Due to the rise of distributed energy resources, the control of networks of grid-forming inverters is now a pressing issue for power system operation. Droop control is a popular control strategy in the literature for frequency control of these inverters. In this paper, we analyze transient stability in droop-controlled inverter networks that are subject to multiple operating constraints. Using a physically-meaningful Lyapunov-like function, we provide two sets of criteria (one mathematical and one computational) to certify that a post-fault trajectory achieves frequency synchronization while respecting operating constraints.
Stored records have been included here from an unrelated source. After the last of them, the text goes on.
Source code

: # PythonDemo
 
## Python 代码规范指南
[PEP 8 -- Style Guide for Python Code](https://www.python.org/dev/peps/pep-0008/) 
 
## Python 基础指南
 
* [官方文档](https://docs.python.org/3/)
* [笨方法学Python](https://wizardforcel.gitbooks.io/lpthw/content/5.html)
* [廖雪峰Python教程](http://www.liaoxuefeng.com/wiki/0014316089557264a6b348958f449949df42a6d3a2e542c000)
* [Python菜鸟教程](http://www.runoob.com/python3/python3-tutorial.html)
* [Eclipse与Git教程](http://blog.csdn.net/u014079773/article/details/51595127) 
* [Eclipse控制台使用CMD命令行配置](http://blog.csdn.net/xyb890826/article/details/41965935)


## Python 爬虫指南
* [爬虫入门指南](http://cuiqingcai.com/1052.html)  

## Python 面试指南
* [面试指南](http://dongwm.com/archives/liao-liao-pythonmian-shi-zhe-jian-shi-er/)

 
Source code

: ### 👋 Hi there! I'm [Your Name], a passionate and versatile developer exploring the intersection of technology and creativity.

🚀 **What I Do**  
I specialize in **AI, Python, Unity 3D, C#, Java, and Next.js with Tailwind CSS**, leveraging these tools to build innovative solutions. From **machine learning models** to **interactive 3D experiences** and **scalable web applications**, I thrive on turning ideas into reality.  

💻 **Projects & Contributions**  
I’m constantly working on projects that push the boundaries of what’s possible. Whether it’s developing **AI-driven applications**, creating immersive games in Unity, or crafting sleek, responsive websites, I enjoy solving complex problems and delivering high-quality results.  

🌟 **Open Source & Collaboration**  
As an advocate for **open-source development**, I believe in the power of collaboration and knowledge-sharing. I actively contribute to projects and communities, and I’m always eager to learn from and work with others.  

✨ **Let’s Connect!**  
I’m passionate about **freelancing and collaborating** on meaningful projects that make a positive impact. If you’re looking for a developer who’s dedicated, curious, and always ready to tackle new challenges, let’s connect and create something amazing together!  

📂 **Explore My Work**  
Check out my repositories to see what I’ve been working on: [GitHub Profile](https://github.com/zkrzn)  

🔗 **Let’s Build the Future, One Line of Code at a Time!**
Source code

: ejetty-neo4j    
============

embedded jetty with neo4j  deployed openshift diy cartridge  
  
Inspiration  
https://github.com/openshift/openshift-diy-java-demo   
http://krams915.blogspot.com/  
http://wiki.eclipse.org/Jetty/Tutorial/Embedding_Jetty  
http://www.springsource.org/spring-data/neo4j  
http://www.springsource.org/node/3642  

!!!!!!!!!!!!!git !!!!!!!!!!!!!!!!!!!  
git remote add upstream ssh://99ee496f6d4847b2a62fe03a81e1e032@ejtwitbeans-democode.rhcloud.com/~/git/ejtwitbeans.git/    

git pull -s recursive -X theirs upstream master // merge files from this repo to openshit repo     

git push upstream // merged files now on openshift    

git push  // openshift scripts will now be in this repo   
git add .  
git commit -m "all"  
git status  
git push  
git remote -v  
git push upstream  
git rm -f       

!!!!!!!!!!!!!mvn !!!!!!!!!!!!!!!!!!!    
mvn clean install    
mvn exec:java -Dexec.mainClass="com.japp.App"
We show how to obtain less-conservative transient stability conditions by incorporating information from loop flows, i.e., net flows of active power around cycles in the network. Finally, we use these conditions to quantify the scale of parameter disturbances to which the network is robust. We illustrate our results with numerical case studies of the IEEE 24-bus system.

💡 Research Summary

The paper tackles the pressing problem of transient stability in networks of grid‑forming inverters that are controlled by proportional droop laws, a topic that has become increasingly relevant with the proliferation of distributed energy resources. While classical transient‑stability analysis in power systems traditionally focuses only on whether the system returns to a synchronized frequency after a disturbance, the authors argue that this is insufficient for inverter‑dominated microgrids, where numerous engineering limits (line‑flow limits, frequency deviation limits, ramping capabilities, and stored‑energy capacities) must also be respected throughout the transient.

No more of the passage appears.